* **Work to complete**
Under this line are the records; write out word for word the part that begins at the line containing "povus efektigar miskompreno" and ends at the line containing "cernas olu. Me", and no more.

* **Data provided**
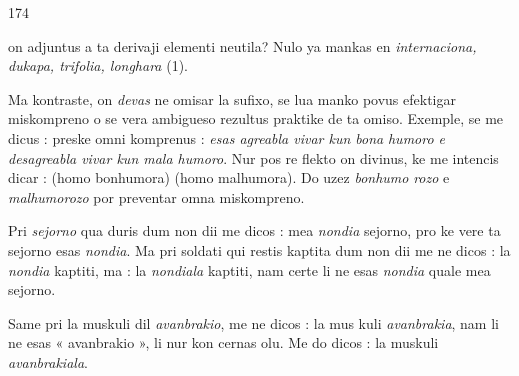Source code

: \begin{VUpage}[178]{174}

\VUcontinue
on adjuntus a ta derivaji elementi neutila? Nulo ya mankas\nl
en \textit{internaciona, dukapa, trifolia, longhara} (1).

Ma kontraste, on \textit{devas} ne omisar la sufixo, se lua manko\nl
povus efektigar miskompreno o se vera ambigueso rezultus\nl
praktike de ta omiso. Exemple, se me dicus : \nl
{}\nl
preske omni komprenus : \textit{esas agreabla vivar kun bona}\nl
\textit{humoro e desagreabla vivar kun mala humoro}. Nur pos re\cc
flekto on divinus, ke me intencis dicar : \nl
{} (homo bonhumora) \nl
{} (homo malhumora). Do uzez \textit{bonhumo}\cc
\textit{rozo} e \textit{malhumorozo} por preventar omna miskompreno.

Pri \textit{sejorno} qua duris dum non dii me dicos : mea \textit{nondia}\nl
sejorno, pro ke vere ta sejorno esas \textit{nondia}. Ma pri soldati\nl
qui restis kaptita dum non dii me ne dicos : la \textit{nondia} kaptiti,\nl
ma : la \textit{nondiala} kaptiti, nam certe li ne esas \textit{nondia} quale\nl
mea sejorno.

Same pri la muskuli dil \textit{avanbrakio}, me ne dicos : la mus\cc
kuli \textit{avanbrakia}, nam li ne esas « avanbrakio », li nur kon\cc
cernas olu. Me do dicos : la muskuli \textit{avanbrakiala}.


\end{VUpage}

* **Answer box**
povus efektigar miskompreno o se vera ambigueso rezultus\nl
praktike de ta omiso. Exemple, se me dicus : \nl
{}\nl
preske omni komprenus : \textit{esas agreabla vivar kun bona}\nl
\textit{humoro e desagreabla vivar kun mala humoro}. Nur pos re\cc
flekto on divinus, ke me intencis dicar : \nl
{} (homo bonhumora) \nl
{} (homo malhumora). Do uzez \textit{bonhumo}\cc
\textit{rozo} e \textit{malhumorozo} por preventar omna miskompreno.

Pri \textit{sejorno} qua duris dum non dii me dicos : mea \textit{nondia}\nl
sejorno, pro ke vere ta sejorno esas \textit{nondia}. Ma pri soldati\nl
qui restis kaptita dum non dii me ne dicos : la \textit{nondia} kaptiti,\nl
ma : la \textit{nondiala} kaptiti, nam certe li ne esas \textit{nondia} quale\nl
mea sejorno.

Same pri la muskuli dil \textit{avanbrakio}, me ne dicos : la mus\cc
kuli \textit{avanbrakia}, nam li ne esas « avanbrakio », li nur kon\cc
cernas olu. Me do dicos : la muskuli \textit{avanbrakiala}.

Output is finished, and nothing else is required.